Commander’s Palace – 1403 Washington Avenue, New Orleans
The website spoke of a dress code. I’m wearing jeans, a t-shirt and sneakers and trying to look as dignified as possible. So if you order the turtle soup, do accept the waiter’s offer of drizzling some brandy on top! The suckling pig, bang on! The fish, crispy skin and moist flesh. The wine list, probably the best I have ever seen…but would require a few hours to go through it. Commander’s Palace is every bit the Southern gem of nobility it is made out to be, with the friendly attentive service that leads to another visit whenever you are in town again.
Cochon – 930 Tchoupitoulas, New Orleans
The style of having small plates to share and sample is all the rage in Montreal. When it is well executed and the wine list is exciting you have a winning combination. The classic collared greens with jus de porc is the type of rustic dish that I fall for every time. Although Cochon does meat well, vegetables are far from being an afterthought. Great selection of Washington and Oregon wines,.
The Half Shelf On The Bayou – 2517 Bayou Rd, New Orleans
We were told to go go for the happy hour oyster and margherita special : A dozen oysters gets you a half dozen free and the cocktails are two for one! Here is where the locals come after work to eat po boys, sip a beer and watch the game. The charcoal oysters are a must.

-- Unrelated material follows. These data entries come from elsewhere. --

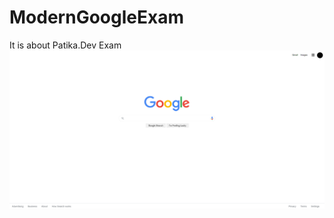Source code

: # ModernGoogleExam
It is about Patika.Dev Exam <br>
![screenshot](https://github.com/coddernordic/ModernGoogleExam/blob/main/images/screenshot.png)
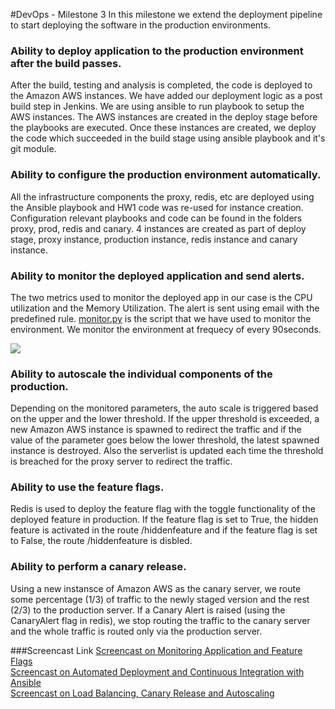 #DevOps - Milestone 3
In this milestone we extend the deployment pipeline to start deploying the software in the production environments.

### Ability to deploy application to the production environment after the build passes.
After the build, testing and analysis is completed, the code is deployed to the Amazon AWS instances. We have added our deployment logic as a post build step in Jenkins. We are using ansible to run playbook to setup the AWS instances. The AWS instances are created in the deploy stage before the playbooks are executed. Once these instances are created, we deploy the code which succeeded in the build stage using ansible playbook and it's git module.

### Ability to configure the production environment automatically.
All the infrastructure components the proxy, redis, etc are deployed using the Ansible playbook and HW1 code was re-used for instance creation. Configuration relevant playbooks and code can be found in the folders proxy, prod, redis and canary. 4 instances are created as part of deploy stage, proxy instance, production instance, redis instance and canary instance.

### Ability to monitor the deployed application and send alerts.
The two metrics used to monitor the deployed app in our case is the CPU utilization and the Memory Utilization. 
The alert is sent using email with the predefined rule.
[monitor.py](https://github.ncsu.edu/jhjain/DevOps-M3/tree/master/monitoring/monitor.py) is the script that we have used to monitor the environment. We monitor the environment at frequecy of every 90seconds.

![](https://github.ncsu.edu/jhjain/DevOps-M3/blob/master/screenshot/alert.PNG)

### Ability to autoscale the individual components of the production.
Depending on the monitored parameters, the auto scale is triggered based on the upper and the lower threshold.
If the upper threshold is exceeded, a new Amazon AWS instance is spawned to redirect the traffic and if the value of the parameter goes below the 
lower threshold, the latest spawned instance is destroyed. Also the serverlist is updated each time the threshold is breached for the proxy server to redirect 
the traffic.

### Ability to use the feature flags.
Redis is used to deploy the feature flag with the toggle functionality of the deployed feature in production. If the feature flag is set to True, the
hidden feature is activated in the route /hiddenfeature and if the feature flag is set to False, the route /hiddenfeature is disbled.

### Ability to perform a canary release.
Using a new instansce of Amazon AWS as the canary server, we route some percentage (1/3) of traffic to the newly staged version and the rest (2/3) 
to the production server. If a Canary Alert is raised (using the CanaryAlert flag in redis), we stop routing the traffic to the canary server and the
whole traffic is routed only via the production server.

###Screencast Link 
[Screencast on Monitoring Application and Feature Flags](https://drive.google.com/open?id=0B4QmUm8JkAl8bzlMRVRtZkxsOXM)  
[Screencast on Automated Deployment and Continuous Integration with Ansible](https://drive.google.com/open?id=0B4QmUm8JkAl8dmtOeG02SFlNWUk)  
[Screencast on Load Balancing, Canary Release and Autoscaling](https://drive.google.com/open?id=0B4QmUm8JkAl8TkktaEp0RS1YY1U)
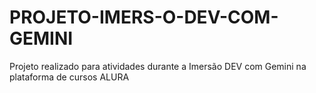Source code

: # PROJETO-IMERS-O-DEV-COM-GEMINI
Projeto realizado para atividades durante a Imersão DEV com Gemini na plataforma de cursos ALURA
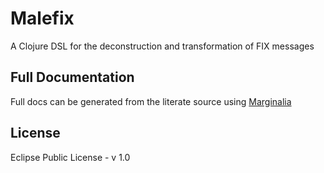 # Malefix

A Clojure DSL for the deconstruction and transformation of FIX messages

## Full Documentation ##

Full docs can be generated from the literate source using [Marginalia](https://github.com/gdeer81/marginalia)

## License

Eclipse Public License - v 1.0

The Spotted Cat Music Club – 623 Frenchmen Street, New Orleans
From show to show, word of mouth is everything in a city with such a vibrant music scene. I went here four nights in a row. One band plays three sets starting at 2pm until 6pm. People walk in, have a drink, clap their hands, do a little dance and run out again. The stuffy intimate atmosphere is what makes The Spotted Cat a real treasure. Places like this tend to attract some really great human beings. Chances are you are sitting to one at the bar and before you know you are deep in conversation over a few bottles of Nola.